A toute vitesse, nous nous précipitons sur le lieu du sinistre, pour procéder au sauvetage, qui n'est rien moins qu'aisé, en raison de l'état de la mer. A droite et à gauche, des hommes accrochés aux épaves appellent désespérément : ― Sauvez-moi ! Sauvez-moi ! ― Nos embarcations sont mises à l'eau. A grand peine, elles ramassent et nous ramènent des naufragés qu'il faut hisser à bord comme des sacs de farine, en leur passant un bout de filin sous les bras. A une vingtaine de mètres de nous, un malheureux nous lance un appel navrant : ― Je coule ! au secours ! par pitié ! ― une amarre lui est jetée à plusieurs reprises, mais il n'ose pas lâcher le bout de planche auquel il se cramponne pour la prendre. Une embarcation s'approche enfin de lui, et, comme elle va le recueillir, une lame le recouvre, et on ne le revoit plus. J'en ai pleuré. Nos hommes sont à demi nus dans l'embarcation, qui est aux trois quarts remplie d'eau. Il fait un froid intense, et à chaque instant elle menace de sombrer, mais ils n'y font même pas attention. Ce sont d'anciens pêcheurs, accoutumés à toutes les misères de la la mer. Ils vont et viennent, nous rapportant les rescapés, dont plusieurs sont blessés, ou à moitié morts de froid. Lorsque c'est terminé, nous remettons en marche pour regagner le port le plus proche, qui est Malte.
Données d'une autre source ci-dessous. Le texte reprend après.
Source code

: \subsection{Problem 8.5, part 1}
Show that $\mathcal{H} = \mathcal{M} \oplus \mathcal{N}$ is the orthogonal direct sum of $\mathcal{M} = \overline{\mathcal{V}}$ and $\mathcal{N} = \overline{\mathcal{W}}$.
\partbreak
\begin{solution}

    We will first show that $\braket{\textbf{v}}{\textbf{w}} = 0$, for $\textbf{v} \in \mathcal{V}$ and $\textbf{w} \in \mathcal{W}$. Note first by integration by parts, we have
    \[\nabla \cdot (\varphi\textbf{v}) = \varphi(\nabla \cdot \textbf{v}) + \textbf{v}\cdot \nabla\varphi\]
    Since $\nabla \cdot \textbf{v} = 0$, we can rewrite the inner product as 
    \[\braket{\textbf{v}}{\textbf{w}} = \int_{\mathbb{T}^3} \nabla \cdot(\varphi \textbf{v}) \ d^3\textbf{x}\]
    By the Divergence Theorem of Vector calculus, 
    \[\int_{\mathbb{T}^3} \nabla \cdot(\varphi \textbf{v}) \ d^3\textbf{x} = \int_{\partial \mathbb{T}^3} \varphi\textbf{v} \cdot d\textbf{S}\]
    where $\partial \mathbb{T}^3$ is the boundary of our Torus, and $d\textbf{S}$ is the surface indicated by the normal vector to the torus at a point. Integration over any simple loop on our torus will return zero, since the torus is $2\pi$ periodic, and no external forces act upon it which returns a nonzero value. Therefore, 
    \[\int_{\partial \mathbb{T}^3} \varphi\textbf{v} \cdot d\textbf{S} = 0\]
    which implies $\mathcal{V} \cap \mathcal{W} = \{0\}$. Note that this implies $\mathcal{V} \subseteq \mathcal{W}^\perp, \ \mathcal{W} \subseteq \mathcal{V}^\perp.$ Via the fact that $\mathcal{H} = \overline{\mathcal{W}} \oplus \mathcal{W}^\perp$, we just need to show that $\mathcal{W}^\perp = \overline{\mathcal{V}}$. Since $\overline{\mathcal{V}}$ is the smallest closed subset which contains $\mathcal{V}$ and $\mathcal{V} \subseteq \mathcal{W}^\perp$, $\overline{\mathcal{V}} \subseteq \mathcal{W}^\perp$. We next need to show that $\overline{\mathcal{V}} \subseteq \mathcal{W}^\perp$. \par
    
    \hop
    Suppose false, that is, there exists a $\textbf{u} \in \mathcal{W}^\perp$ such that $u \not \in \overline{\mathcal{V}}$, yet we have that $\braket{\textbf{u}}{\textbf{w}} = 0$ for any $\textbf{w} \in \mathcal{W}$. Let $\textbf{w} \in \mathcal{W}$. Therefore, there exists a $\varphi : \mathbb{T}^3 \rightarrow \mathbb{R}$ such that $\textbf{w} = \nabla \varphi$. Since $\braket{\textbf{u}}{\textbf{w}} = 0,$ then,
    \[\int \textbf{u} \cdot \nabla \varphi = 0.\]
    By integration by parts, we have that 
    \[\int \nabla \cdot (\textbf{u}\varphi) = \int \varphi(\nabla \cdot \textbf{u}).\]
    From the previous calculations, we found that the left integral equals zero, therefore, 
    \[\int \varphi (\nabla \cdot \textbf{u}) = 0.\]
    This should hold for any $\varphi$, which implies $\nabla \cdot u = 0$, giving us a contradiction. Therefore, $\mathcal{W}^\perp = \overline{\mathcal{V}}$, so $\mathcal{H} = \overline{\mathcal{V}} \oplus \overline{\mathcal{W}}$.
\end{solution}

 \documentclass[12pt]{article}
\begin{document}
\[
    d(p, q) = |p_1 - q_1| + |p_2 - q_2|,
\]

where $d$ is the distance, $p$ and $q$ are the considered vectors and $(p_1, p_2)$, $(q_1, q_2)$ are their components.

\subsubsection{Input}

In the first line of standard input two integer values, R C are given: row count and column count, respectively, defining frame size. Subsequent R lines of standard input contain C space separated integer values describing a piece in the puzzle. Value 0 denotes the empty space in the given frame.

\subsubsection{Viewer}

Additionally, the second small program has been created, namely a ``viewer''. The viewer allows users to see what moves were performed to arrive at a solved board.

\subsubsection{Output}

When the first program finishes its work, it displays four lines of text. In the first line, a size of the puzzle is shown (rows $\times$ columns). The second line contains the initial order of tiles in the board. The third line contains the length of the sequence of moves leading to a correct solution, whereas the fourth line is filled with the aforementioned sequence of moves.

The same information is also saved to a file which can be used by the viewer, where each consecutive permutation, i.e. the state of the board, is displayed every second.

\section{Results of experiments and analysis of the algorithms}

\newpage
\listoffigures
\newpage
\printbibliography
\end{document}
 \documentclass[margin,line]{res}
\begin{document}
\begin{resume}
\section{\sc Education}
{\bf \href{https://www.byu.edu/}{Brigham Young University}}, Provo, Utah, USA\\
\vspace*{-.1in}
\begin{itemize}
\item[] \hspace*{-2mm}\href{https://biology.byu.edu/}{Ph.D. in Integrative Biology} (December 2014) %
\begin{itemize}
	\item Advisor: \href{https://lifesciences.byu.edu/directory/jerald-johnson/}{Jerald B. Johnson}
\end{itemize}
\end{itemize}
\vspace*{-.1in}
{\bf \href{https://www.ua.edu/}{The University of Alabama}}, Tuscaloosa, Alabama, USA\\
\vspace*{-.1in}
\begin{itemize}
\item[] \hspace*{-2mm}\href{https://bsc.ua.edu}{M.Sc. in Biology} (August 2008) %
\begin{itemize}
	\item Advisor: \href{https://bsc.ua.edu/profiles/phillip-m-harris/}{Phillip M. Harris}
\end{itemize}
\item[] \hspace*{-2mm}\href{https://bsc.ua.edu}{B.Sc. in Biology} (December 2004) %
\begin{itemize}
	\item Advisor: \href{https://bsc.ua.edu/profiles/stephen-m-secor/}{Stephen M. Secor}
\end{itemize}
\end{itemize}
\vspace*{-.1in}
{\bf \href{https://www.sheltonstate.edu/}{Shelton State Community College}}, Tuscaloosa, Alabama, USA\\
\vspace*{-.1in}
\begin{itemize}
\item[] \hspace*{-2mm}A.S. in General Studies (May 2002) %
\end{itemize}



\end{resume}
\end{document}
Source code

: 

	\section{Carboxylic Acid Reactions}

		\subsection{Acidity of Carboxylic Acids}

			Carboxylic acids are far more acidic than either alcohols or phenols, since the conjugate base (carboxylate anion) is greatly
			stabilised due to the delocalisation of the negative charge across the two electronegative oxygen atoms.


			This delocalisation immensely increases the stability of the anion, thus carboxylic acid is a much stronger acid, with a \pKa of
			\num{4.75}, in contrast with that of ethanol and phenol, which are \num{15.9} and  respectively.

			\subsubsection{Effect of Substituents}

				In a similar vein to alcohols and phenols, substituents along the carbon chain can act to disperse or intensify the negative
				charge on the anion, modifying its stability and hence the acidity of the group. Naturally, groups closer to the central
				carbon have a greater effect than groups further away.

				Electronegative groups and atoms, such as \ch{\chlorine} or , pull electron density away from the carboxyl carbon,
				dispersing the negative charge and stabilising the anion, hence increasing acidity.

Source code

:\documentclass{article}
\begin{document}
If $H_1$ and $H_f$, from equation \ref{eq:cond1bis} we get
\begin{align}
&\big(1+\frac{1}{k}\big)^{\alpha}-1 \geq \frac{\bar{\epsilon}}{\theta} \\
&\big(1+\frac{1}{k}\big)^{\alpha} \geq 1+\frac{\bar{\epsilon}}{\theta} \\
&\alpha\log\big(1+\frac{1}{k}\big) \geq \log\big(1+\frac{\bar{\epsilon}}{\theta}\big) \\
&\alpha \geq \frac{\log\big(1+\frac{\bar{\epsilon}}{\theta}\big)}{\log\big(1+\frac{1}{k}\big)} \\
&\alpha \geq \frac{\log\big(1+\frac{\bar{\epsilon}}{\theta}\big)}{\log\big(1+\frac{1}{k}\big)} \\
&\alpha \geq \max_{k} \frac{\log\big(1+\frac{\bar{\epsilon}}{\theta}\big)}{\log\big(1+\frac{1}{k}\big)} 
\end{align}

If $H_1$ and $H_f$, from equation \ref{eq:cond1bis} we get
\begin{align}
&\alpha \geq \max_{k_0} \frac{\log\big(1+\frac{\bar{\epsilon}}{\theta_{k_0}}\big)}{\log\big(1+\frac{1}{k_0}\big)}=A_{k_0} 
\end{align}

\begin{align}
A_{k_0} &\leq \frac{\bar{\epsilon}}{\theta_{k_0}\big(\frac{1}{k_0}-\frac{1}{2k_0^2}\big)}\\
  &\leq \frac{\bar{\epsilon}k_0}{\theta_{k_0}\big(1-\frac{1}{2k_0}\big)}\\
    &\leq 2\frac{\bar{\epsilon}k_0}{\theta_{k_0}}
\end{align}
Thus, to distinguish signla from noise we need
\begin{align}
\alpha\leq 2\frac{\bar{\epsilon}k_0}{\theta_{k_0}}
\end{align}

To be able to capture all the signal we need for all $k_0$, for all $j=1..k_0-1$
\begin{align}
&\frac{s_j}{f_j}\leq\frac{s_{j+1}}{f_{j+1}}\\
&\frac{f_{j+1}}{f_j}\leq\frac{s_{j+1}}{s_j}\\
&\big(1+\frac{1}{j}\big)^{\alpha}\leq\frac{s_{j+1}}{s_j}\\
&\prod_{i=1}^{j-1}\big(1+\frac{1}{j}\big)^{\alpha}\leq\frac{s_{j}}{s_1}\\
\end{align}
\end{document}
Quand nous arrivons, il y a trois jours que personne n'a dormi. Nous accostons un navire-hôpital, où l'on embarque les rescapés du Sontay. Puis, vite oublieux des mauvais moments passés, le marin fait la toilette du bâtiment, la sienne ensuite, et descend à terre. Une tournée générale des cafés, suivie d'une promenade en voiture, et le voilà prêt à recommencer » (op. cit., p. 240 à 242).